It is time
to do away with the idea of client service.
Further, our businesses need to stop recruiting (recycling) experienced customer interface
people.
We can also
abandon the pursuit of the great customer experience, the engaged member, the
advocate and the promoter. All the buzz words and hot phrases used by marketers
in meetings up and down the line can be eliminated. There are predominantly
excuses anyway.
And then
there is my favourite pet dislikes: partnering and mutual success.
“We don’t see
you as a client, we see you as our partner” or “your success is our success”.
Why do I
dislike these?
Has the
entity purchasing the product or service ever entered in to the transaction
saying they want a partnership? The seller of the product or service wants to
sell something, and then do it again. The notion of a partnership suggests
equal rights and this simply isn’t the case. Hence Caveat Emptor.
As for your
success and my success, I assess how successful I am by how much you and everyone else buys from me.
Let’s finish
the job – lets remove the words and concepts of the customer and client from
our business lexicon.
Now we are
making progress.
We no longer
have a customer or a client, we no longer require the experienced
customer/client servicer officer and that means their manager/leader is out
too.
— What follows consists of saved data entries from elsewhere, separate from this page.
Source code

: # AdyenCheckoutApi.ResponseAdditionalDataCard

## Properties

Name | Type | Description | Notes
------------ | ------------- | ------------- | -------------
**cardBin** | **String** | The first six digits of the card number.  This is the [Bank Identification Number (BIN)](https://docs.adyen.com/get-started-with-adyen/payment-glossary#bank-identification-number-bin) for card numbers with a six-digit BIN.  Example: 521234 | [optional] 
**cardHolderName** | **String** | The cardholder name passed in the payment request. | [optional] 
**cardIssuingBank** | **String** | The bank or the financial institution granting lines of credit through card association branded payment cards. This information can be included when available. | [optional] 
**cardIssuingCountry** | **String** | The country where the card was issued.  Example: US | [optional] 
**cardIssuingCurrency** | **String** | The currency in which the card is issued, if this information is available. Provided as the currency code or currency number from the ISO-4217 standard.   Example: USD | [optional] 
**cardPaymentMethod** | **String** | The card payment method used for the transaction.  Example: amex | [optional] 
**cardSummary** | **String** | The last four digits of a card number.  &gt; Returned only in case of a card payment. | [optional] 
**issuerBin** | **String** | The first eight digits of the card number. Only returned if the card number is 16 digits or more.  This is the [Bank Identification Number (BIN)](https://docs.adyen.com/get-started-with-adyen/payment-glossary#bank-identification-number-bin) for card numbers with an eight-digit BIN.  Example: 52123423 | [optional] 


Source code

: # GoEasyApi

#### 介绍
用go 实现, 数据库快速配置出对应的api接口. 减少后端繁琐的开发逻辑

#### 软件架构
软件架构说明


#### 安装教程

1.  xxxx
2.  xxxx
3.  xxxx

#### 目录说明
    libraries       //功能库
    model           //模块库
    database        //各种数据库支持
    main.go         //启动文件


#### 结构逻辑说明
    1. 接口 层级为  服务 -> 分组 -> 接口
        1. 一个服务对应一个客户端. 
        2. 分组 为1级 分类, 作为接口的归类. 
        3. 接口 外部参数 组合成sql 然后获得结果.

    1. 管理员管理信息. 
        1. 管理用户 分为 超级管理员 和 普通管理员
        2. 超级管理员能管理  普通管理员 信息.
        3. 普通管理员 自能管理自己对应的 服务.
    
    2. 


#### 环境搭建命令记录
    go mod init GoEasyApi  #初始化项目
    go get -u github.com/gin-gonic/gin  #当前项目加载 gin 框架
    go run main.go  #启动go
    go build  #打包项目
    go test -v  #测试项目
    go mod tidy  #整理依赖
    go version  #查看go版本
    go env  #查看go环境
There is a flow on impact to the recruiting industry who are kept busy as the
previously referenced customer/client service officer was inclined to move on
to a new employer every few years or so.
I hear the
question coming loud and clear – We still have a product/service to sell and we
need to look after those who buy it?
Yes, we do,
but customer service as we currently practice it, is not the avenue.
Education isn’t
either.
Increasing,
we demand higher and higher educational levels for those on the front line. We
have degree qualified employees, some with multiple degrees, dealing
with basic questions of fact via the phone and internet based interfaces.
Some
organisations even go so fare as promote the education levels of their staff as
evidence of quality customer service, or use education to defend complaints
when customers are dis-satisfied.
So, what am
I proposing?
I am
proposing an about face in terms of service and sales interface.
Instead of
looking at the users of our services and products as clients, build a culture where everyone is a ‘person”
to be communicated with by way of the courtesy and respect we should always
apply to our dealings with people.
Further, we
transform the staff we recruit to conduct these interfaces and place the
absolute emphasis on their natural people and communication skills.
I have
witnessed customer service training programs aimed at removing natural
communication skills from those who are natural communicators. With this, we
also lose flair and energy. I have seen highly scripted answer provided for staff
to parrot repeat, word for word.
The natural communicator,
the team member who enjoys talking to people will deliver the outcomes people
want, need, enjoy and come back to, for more.
So much of
what occurs in business is people to people. It should not be staff member to customer,
or client service officer to client.
Recruit
people who love communicating and remove sales training and pay them based on this ability and not the listing of letters after their name.
Moving on:
When there is a sale to be made, it establishes a contest and puts the person being sold to on edge.
When there is a sale to be made, it establishes a contest and puts the person being sold to on edge.
Replace
sales training with great recruiting of the correct people and arm them with
the product and service benefits to be communicated in the individuals style.
Or to put it
another way, let my PEOPLE to talk to the people who use our product, and let
them do it as a person, talking to a person.